• **DATA IN THIS EXERCISE**

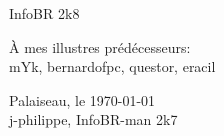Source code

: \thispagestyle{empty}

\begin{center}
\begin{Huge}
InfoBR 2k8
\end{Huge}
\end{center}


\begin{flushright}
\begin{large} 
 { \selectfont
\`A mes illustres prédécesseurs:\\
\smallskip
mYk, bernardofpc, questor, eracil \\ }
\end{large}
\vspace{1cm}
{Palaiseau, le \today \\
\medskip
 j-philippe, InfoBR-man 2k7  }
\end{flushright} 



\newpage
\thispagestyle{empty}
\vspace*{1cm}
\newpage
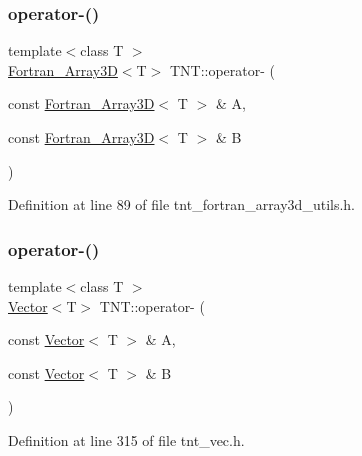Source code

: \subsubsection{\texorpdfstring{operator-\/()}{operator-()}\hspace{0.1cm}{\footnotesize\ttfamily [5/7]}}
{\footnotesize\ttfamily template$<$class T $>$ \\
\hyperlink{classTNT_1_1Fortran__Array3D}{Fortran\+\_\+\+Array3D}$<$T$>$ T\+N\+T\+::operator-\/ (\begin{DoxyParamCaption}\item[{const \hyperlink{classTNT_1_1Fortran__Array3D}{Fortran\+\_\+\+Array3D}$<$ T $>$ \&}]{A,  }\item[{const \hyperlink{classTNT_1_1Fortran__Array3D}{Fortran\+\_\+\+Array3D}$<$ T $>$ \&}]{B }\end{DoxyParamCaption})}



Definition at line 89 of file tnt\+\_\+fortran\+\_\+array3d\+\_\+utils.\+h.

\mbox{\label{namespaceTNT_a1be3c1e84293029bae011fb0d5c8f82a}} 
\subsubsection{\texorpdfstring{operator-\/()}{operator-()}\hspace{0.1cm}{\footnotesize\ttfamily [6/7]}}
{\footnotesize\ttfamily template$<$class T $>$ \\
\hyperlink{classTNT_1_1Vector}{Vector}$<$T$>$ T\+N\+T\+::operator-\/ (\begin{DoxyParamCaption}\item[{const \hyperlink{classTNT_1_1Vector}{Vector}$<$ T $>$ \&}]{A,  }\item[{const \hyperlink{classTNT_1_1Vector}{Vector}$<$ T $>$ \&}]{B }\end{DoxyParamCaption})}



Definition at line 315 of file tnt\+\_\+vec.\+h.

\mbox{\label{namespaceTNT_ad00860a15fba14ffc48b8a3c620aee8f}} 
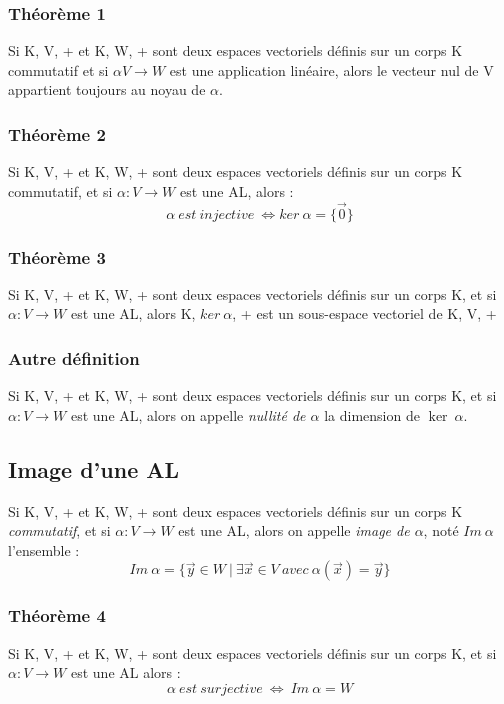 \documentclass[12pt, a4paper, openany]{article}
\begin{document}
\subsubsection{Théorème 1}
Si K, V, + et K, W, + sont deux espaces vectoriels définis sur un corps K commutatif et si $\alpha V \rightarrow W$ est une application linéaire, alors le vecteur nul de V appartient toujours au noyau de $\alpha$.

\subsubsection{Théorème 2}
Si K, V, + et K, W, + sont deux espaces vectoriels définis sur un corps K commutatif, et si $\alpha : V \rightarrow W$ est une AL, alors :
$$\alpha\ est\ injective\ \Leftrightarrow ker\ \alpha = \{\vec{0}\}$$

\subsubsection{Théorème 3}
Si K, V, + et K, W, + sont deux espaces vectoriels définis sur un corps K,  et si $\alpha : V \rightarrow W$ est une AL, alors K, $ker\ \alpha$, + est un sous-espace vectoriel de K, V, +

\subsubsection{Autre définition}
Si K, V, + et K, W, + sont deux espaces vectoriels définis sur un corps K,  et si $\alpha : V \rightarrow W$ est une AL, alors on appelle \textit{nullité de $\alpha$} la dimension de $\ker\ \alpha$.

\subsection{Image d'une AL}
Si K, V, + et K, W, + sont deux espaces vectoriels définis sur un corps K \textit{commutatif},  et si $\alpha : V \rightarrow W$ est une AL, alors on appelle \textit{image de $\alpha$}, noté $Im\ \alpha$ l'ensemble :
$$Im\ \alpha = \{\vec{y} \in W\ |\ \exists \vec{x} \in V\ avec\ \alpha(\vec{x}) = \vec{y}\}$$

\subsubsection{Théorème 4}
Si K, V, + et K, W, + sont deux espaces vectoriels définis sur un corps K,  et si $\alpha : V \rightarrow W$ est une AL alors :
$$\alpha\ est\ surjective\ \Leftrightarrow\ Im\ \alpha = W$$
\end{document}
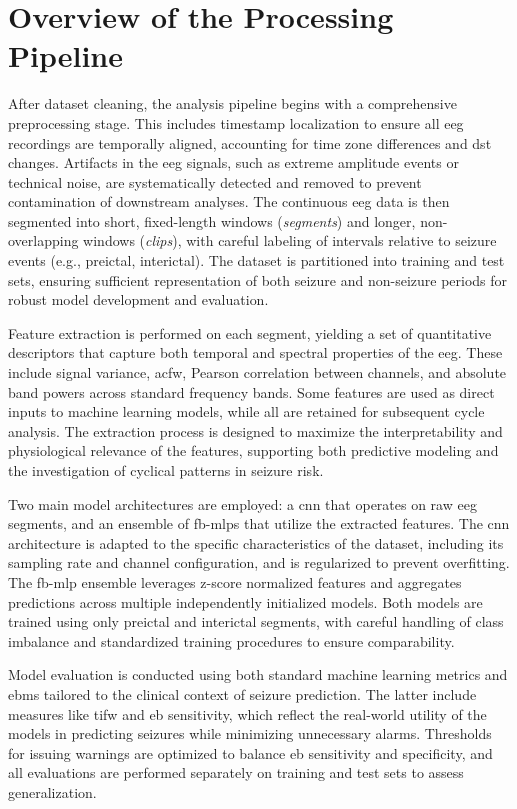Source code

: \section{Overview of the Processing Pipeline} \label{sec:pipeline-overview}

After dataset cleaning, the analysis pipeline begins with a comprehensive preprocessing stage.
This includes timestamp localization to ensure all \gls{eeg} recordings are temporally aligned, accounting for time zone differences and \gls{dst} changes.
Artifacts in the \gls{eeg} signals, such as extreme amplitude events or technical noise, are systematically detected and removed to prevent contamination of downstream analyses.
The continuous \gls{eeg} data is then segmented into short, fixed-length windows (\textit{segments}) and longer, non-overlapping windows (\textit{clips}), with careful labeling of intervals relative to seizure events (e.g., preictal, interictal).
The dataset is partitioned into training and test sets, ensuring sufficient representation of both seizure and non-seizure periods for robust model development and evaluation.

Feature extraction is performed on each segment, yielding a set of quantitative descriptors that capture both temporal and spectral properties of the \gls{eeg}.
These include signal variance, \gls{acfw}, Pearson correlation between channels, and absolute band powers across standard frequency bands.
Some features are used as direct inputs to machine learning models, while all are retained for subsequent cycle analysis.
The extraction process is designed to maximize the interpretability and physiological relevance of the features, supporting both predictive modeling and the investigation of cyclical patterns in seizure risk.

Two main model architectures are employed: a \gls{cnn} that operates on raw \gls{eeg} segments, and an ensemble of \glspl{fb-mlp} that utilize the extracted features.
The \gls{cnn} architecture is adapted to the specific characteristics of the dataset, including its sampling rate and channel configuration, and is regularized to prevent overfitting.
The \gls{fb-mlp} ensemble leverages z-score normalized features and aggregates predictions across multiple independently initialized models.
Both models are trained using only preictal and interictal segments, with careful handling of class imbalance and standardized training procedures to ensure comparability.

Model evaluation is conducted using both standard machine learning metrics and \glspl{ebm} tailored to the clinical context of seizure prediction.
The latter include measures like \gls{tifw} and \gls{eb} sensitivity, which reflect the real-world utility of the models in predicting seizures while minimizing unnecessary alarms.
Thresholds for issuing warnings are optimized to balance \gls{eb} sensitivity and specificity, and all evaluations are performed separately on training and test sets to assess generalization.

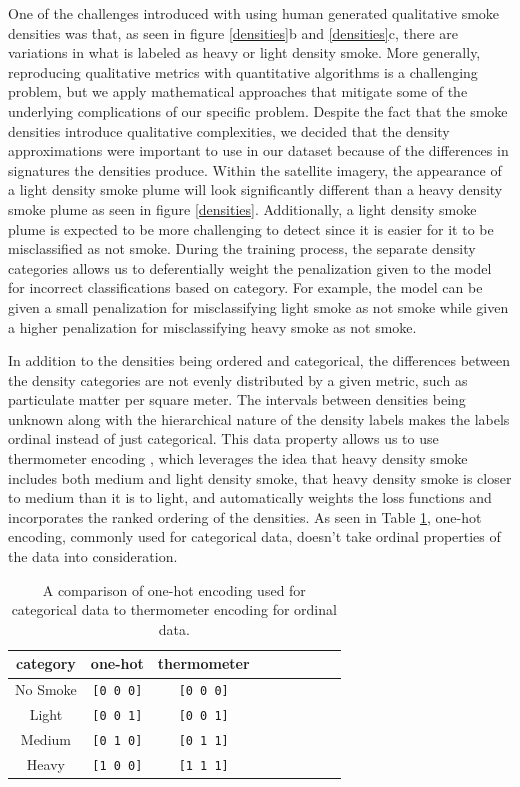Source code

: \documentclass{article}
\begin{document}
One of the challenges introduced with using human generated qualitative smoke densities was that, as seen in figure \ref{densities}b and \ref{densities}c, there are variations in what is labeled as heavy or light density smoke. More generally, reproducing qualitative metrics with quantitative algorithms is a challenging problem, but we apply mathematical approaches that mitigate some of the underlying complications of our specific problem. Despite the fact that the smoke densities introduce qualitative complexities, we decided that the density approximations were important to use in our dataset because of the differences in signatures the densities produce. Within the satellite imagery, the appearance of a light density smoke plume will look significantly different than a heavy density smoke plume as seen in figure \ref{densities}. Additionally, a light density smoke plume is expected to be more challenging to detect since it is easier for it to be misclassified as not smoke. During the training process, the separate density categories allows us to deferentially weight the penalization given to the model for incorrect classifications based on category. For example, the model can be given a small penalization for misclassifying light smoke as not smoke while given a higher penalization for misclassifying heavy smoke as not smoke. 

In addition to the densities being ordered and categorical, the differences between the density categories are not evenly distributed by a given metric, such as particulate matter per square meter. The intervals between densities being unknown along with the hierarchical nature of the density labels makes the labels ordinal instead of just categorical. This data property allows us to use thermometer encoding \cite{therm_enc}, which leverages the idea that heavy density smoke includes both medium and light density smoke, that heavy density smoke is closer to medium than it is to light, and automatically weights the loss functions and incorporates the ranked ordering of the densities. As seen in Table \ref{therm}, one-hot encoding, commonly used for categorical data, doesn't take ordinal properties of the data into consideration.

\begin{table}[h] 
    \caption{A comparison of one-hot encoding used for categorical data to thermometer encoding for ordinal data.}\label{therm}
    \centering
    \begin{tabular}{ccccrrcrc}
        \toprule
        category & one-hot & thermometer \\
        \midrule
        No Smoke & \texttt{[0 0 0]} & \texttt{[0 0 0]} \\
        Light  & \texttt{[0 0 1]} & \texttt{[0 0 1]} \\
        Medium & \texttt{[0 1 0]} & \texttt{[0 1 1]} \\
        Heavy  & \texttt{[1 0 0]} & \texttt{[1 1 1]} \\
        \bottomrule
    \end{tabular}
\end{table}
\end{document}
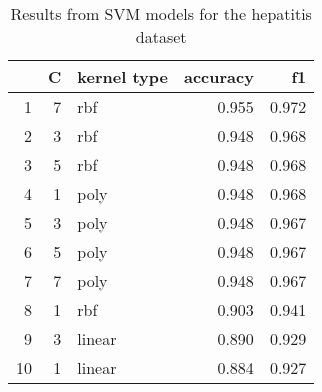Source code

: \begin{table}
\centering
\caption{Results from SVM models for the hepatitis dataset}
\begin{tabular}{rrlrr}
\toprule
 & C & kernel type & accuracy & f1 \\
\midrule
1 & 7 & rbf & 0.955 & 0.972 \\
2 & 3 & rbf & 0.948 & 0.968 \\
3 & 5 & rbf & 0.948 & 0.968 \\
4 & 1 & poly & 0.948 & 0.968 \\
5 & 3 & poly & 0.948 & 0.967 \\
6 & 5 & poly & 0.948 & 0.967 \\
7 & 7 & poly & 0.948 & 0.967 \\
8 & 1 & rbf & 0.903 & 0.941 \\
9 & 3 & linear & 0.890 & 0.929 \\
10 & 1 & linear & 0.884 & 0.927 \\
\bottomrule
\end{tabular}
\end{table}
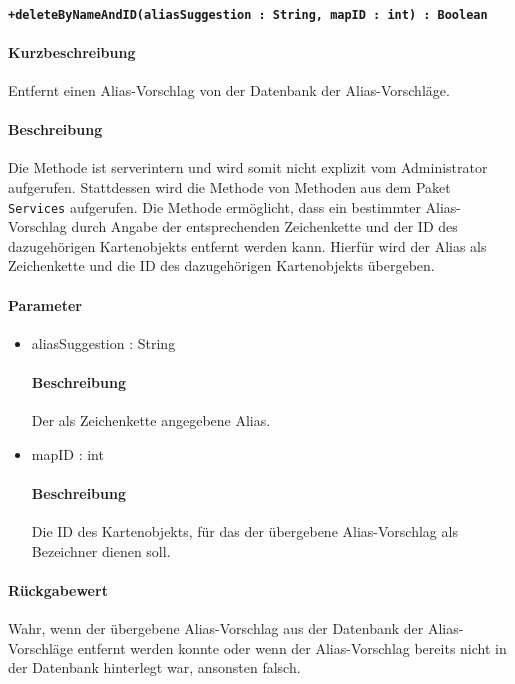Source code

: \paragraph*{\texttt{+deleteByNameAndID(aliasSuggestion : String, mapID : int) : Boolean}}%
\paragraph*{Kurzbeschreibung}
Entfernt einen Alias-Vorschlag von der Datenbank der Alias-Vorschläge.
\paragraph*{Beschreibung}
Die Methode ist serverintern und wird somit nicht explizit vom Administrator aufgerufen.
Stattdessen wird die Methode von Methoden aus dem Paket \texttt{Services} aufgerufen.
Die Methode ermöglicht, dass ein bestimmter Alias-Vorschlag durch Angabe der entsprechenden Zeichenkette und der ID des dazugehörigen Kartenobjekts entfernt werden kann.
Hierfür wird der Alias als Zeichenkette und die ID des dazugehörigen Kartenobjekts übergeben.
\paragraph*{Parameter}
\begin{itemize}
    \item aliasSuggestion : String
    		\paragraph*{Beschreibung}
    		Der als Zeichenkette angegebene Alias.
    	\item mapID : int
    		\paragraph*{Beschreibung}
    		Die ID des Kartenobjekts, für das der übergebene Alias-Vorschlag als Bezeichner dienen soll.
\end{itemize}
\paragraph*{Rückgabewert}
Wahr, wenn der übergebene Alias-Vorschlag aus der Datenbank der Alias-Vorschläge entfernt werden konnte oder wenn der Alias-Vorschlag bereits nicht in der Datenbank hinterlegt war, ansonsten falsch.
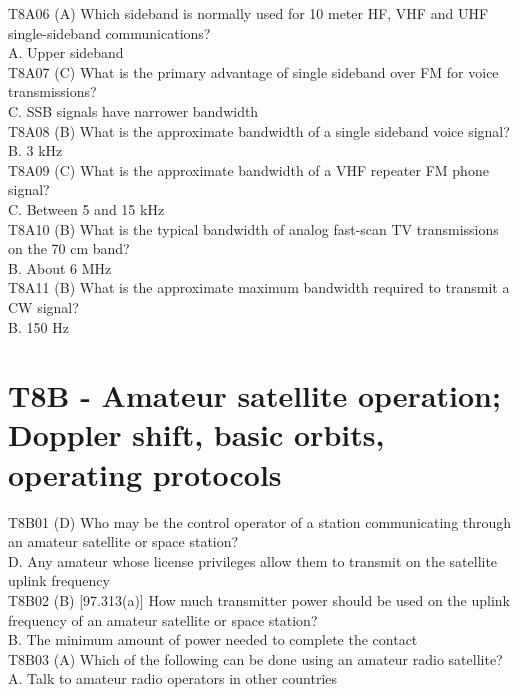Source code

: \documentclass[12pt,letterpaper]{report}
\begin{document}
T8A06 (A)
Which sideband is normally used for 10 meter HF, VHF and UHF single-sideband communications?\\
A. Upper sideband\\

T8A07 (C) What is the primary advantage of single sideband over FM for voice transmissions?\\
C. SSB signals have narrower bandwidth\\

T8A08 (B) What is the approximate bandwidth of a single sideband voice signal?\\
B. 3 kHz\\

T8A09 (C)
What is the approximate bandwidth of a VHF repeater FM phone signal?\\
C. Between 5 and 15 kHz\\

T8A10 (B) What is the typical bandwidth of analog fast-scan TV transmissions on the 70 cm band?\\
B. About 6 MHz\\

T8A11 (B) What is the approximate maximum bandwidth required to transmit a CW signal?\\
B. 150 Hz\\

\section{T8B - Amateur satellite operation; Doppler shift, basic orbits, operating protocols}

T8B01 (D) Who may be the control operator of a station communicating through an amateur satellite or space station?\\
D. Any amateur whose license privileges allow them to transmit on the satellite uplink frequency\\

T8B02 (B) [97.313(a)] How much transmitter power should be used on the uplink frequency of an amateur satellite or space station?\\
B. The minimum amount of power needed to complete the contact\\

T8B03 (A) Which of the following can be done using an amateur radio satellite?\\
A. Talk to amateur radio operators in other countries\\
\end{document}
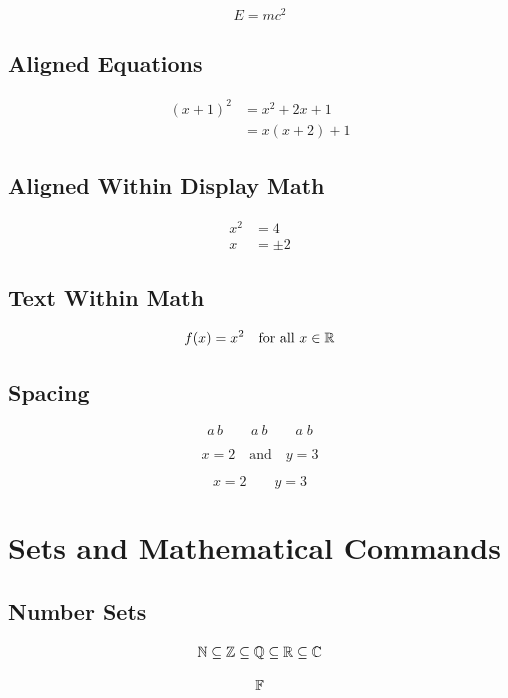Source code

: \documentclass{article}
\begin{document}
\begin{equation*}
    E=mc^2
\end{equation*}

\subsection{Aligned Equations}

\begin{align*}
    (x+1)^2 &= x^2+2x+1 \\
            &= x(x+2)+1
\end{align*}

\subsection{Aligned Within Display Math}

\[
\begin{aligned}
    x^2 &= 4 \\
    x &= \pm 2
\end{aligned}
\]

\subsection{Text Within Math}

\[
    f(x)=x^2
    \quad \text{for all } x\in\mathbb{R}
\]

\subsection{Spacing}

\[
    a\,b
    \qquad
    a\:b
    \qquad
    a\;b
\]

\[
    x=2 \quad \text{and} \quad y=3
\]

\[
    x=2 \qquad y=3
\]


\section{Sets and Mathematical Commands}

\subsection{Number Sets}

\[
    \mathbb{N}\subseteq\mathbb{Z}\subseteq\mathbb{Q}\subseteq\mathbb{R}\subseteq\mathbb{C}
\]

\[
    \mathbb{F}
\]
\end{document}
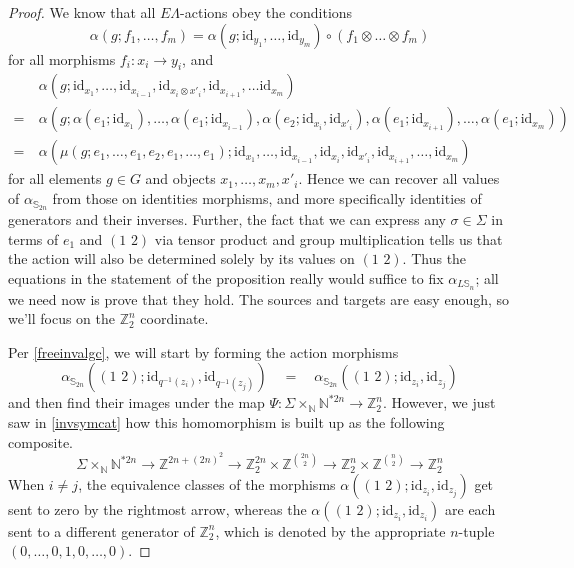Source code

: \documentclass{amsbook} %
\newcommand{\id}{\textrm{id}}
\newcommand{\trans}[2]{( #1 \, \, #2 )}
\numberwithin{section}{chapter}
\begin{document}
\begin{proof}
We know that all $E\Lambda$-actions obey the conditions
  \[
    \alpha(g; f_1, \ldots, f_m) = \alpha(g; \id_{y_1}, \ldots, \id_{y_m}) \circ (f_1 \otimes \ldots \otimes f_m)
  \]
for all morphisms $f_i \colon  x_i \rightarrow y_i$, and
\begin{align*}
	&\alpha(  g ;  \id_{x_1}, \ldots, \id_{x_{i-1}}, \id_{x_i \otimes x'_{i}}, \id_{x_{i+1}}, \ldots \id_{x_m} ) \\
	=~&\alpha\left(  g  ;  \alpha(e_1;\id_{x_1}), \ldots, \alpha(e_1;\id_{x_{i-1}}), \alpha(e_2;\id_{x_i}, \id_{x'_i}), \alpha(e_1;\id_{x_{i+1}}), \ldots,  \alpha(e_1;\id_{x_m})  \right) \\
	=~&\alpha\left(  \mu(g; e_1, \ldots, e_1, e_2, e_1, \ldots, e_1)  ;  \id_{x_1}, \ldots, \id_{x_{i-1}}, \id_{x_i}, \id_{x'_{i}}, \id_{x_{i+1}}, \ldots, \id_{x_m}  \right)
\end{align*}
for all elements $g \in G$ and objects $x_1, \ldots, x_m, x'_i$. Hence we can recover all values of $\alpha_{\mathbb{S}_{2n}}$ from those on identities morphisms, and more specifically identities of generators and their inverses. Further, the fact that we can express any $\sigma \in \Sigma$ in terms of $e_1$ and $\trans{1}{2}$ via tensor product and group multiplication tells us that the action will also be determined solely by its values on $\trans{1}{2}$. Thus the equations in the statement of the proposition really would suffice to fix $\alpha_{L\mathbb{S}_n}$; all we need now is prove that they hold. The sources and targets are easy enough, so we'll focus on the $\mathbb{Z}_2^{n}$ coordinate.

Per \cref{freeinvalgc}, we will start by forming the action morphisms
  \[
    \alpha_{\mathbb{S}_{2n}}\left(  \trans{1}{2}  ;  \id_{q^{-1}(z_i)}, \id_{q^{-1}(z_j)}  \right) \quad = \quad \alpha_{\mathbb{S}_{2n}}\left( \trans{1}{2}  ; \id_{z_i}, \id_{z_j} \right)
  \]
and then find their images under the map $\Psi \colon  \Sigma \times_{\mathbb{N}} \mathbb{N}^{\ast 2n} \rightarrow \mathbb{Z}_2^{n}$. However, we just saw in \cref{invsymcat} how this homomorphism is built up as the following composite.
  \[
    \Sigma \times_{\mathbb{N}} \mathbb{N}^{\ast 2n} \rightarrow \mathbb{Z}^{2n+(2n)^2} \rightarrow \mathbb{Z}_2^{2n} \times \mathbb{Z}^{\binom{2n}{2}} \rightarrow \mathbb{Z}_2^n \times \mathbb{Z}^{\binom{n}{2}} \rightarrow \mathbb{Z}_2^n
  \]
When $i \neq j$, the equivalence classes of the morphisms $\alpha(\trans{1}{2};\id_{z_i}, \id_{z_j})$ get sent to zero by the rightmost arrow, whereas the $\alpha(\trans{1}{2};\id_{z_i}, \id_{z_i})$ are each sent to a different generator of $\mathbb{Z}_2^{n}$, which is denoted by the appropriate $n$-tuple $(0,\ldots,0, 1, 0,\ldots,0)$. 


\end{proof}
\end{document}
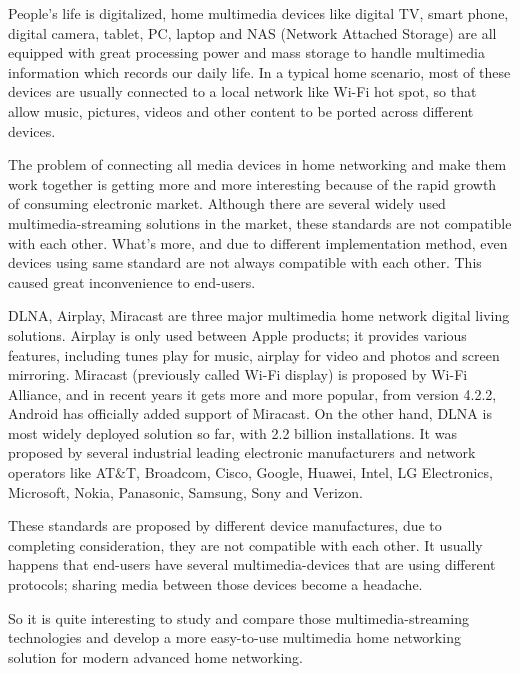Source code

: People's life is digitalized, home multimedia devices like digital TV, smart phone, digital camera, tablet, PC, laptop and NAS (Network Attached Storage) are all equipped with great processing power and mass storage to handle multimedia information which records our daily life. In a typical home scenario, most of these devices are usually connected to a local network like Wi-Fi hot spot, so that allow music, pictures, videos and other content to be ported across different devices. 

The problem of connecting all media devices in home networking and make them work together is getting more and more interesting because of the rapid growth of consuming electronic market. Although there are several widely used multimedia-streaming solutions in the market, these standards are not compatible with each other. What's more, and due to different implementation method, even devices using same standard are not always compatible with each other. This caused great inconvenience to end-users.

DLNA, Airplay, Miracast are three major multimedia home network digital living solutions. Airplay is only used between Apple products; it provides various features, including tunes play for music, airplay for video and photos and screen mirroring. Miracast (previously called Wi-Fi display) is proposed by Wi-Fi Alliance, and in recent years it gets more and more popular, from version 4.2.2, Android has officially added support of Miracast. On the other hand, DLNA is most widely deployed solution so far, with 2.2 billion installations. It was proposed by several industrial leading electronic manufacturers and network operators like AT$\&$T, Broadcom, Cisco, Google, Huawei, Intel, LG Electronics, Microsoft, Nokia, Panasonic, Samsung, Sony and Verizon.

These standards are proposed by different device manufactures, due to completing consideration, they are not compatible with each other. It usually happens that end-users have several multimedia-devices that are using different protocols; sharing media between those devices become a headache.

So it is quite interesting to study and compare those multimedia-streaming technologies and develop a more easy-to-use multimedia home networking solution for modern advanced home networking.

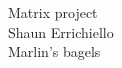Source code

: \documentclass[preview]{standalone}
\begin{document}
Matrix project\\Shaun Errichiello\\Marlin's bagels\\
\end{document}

• **WHAT YOU SHOULD DO**
Pick out every line of the listing containing the word "ensemble", and show those lines.

• **TASK RESULT**
Si K, V, + et K, W, + sont deux espaces vectoriels définis sur un corps K \textit{commutatif},  et si $\alpha : V \rightarrow W$ est une AL, alors on appelle \textit{image de $\alpha$}, noté $Im\ \alpha$ l'ensemble :
Two main model architectures are employed: a \gls{cnn} that operates on raw \gls{eeg} segments, and an ensemble of \glspl{fb-mlp} that utilize the extracted features.
The \gls{fb-mlp} ensemble leverages z-score normalized features and aggregates predictions across multiple independently initialized models.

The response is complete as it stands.